**Provided data**
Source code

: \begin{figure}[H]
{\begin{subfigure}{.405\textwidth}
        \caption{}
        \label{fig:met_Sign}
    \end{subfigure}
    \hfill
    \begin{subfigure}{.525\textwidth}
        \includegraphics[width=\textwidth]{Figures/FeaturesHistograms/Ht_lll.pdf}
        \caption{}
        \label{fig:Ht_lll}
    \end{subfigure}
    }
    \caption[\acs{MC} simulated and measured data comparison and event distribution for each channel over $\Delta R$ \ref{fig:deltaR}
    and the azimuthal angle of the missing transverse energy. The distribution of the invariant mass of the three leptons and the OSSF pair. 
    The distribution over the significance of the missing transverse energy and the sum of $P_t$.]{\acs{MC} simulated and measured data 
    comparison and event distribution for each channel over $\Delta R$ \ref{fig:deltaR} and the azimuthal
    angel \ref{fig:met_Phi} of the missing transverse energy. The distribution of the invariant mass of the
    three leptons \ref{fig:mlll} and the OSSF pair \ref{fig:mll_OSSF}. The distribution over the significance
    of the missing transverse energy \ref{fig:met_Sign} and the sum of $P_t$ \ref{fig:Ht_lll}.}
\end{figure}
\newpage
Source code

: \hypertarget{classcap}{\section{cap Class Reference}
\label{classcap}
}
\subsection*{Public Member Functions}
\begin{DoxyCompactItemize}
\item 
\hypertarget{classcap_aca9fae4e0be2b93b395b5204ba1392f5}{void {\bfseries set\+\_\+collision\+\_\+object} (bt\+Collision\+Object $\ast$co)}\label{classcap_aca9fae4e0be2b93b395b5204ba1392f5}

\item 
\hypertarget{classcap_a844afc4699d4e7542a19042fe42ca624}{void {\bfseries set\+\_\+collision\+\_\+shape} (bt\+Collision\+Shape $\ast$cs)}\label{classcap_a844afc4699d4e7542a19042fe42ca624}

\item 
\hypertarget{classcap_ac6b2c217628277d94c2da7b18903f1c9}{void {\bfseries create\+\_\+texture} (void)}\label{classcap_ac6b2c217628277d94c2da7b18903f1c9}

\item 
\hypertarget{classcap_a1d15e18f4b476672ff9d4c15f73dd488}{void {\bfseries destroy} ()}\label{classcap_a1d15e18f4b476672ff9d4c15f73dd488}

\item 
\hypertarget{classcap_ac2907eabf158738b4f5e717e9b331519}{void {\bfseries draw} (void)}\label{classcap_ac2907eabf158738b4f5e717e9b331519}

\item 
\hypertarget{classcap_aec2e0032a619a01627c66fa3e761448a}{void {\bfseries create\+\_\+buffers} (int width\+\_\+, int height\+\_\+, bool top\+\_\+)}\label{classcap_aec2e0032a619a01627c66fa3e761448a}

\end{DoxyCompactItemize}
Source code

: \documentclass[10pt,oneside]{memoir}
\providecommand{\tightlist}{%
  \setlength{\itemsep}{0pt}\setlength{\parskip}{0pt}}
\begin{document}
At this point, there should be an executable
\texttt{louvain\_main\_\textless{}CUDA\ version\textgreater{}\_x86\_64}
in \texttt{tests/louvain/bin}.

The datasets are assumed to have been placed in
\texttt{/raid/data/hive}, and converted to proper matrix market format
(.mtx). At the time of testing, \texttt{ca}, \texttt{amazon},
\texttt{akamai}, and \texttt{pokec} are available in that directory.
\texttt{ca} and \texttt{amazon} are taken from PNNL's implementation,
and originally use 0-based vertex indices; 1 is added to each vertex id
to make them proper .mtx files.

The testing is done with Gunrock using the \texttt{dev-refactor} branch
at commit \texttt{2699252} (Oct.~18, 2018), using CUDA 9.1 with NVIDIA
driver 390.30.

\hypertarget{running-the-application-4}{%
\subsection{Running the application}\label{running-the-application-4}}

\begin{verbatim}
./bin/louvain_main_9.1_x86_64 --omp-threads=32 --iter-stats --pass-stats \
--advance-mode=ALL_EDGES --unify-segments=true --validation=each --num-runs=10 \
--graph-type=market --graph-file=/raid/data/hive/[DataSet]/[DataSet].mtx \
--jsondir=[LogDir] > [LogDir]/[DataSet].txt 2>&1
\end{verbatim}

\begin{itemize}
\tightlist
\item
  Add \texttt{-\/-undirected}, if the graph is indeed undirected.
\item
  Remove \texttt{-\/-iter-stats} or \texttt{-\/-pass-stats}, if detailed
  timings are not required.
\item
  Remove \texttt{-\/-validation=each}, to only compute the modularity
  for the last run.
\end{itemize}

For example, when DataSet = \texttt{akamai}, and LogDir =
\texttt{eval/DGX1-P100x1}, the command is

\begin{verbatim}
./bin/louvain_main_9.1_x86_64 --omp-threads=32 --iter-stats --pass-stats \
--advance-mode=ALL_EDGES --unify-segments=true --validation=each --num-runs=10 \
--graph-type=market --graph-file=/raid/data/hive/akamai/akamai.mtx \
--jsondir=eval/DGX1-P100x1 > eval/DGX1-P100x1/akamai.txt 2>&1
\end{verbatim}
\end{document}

**About this task**
Among the records above, how many lines contain the word "collision"? Answer with the number by itself.

**Written solution**
2